TASK TO COMPLETE: Write an exact copy of the entries below that leaves out all pictures.

Saved data entries:

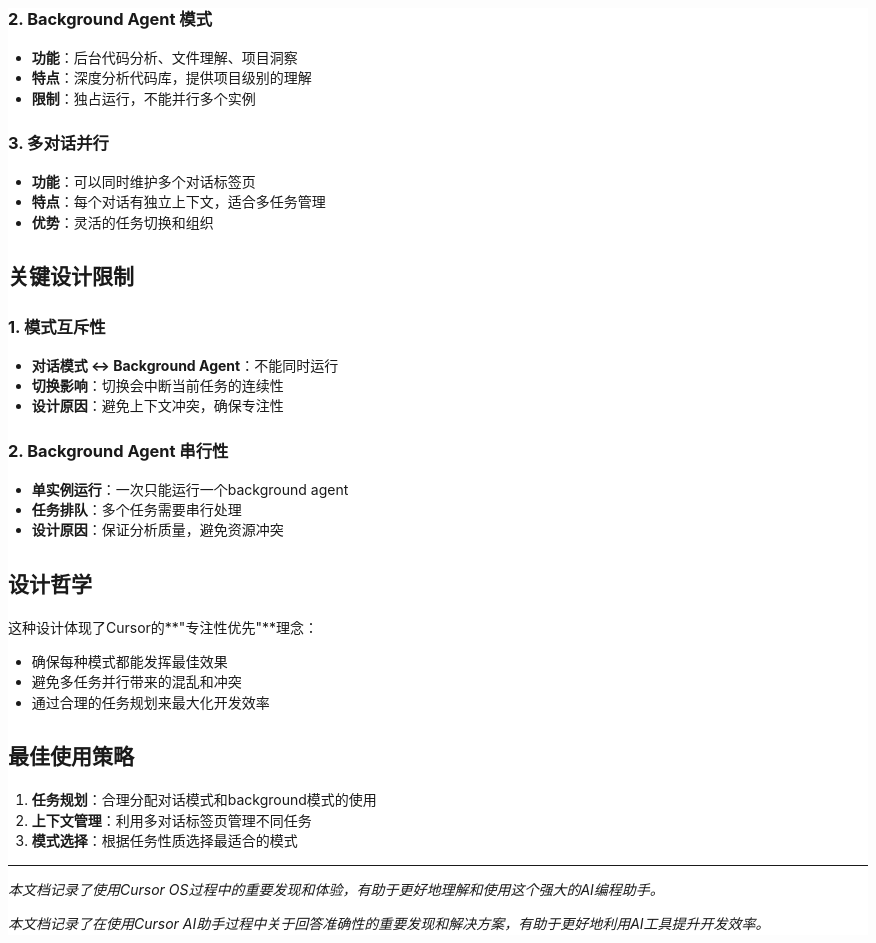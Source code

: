 ### 2. Background Agent 模式
- **功能**：后台代码分析、文件理解、项目洞察
- **特点**：深度分析代码库，提供项目级别的理解
- **限制**：独占运行，不能并行多个实例

### 3. 多对话并行
- **功能**：可以同时维护多个对话标签页
- **特点**：每个对话有独立上下文，适合多任务管理
- **优势**：灵活的任务切换和组织

## 关键设计限制

### 1. 模式互斥性
- **对话模式 ↔ Background Agent**：不能同时运行
- **切换影响**：切换会中断当前任务的连续性
- **设计原因**：避免上下文冲突，确保专注性

### 2. Background Agent 串行性
- **单实例运行**：一次只能运行一个background agent
- **任务排队**：多个任务需要串行处理
- **设计原因**：保证分析质量，避免资源冲突

## 设计哲学

这种设计体现了Cursor的**"专注性优先"**理念：
- 确保每种模式都能发挥最佳效果
- 避免多任务并行带来的混乱和冲突
- 通过合理的任务规划来最大化开发效率

## 最佳使用策略

1. **任务规划**：合理分配对话模式和background模式的使用
2. **上下文管理**：利用多对话标签页管理不同任务
3. **模式选择**：根据任务性质选择最适合的模式

---

*本文档记录了使用Cursor OS过程中的重要发现和体验，有助于更好地理解和使用这个强大的AI编程助手。*


*本文档记录了在使用Cursor AI助手过程中关于回答准确性的重要发现和解决方案，有助于更好地利用AI工具提升开发效率。*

TASK RESPONSE:
Source code

: ### 2. Background Agent 模式
- **功能**：后台代码分析、文件理解、项目洞察
- **特点**：深度分析代码库，提供项目级别的理解
- **限制**：独占运行，不能并行多个实例

### 3. 多对话并行
- **功能**：可以同时维护多个对话标签页
- **特点**：每个对话有独立上下文，适合多任务管理
- **优势**：灵活的任务切换和组织

## 关键设计限制

### 1. 模式互斥性
- **对话模式 ↔ Background Agent**：不能同时运行
- **切换影响**：切换会中断当前任务的连续性
- **设计原因**：避免上下文冲突，确保专注性

### 2. Background Agent 串行性
- **单实例运行**：一次只能运行一个background agent
- **任务排队**：多个任务需要串行处理
- **设计原因**：保证分析质量，避免资源冲突

## 设计哲学

这种设计体现了Cursor的**"专注性优先"**理念：
- 确保每种模式都能发挥最佳效果
- 避免多任务并行带来的混乱和冲突
- 通过合理的任务规划来最大化开发效率

## 最佳使用策略

1. **任务规划**：合理分配对话模式和background模式的使用
2. **上下文管理**：利用多对话标签页管理不同任务
3. **模式选择**：根据任务性质选择最适合的模式

---

*本文档记录了使用Cursor OS过程中的重要发现和体验，有助于更好地理解和使用这个强大的AI编程助手。*


*本文档记录了在使用Cursor AI助手过程中关于回答准确性的重要发现和解决方案，有助于更好地利用AI工具提升开发效率。*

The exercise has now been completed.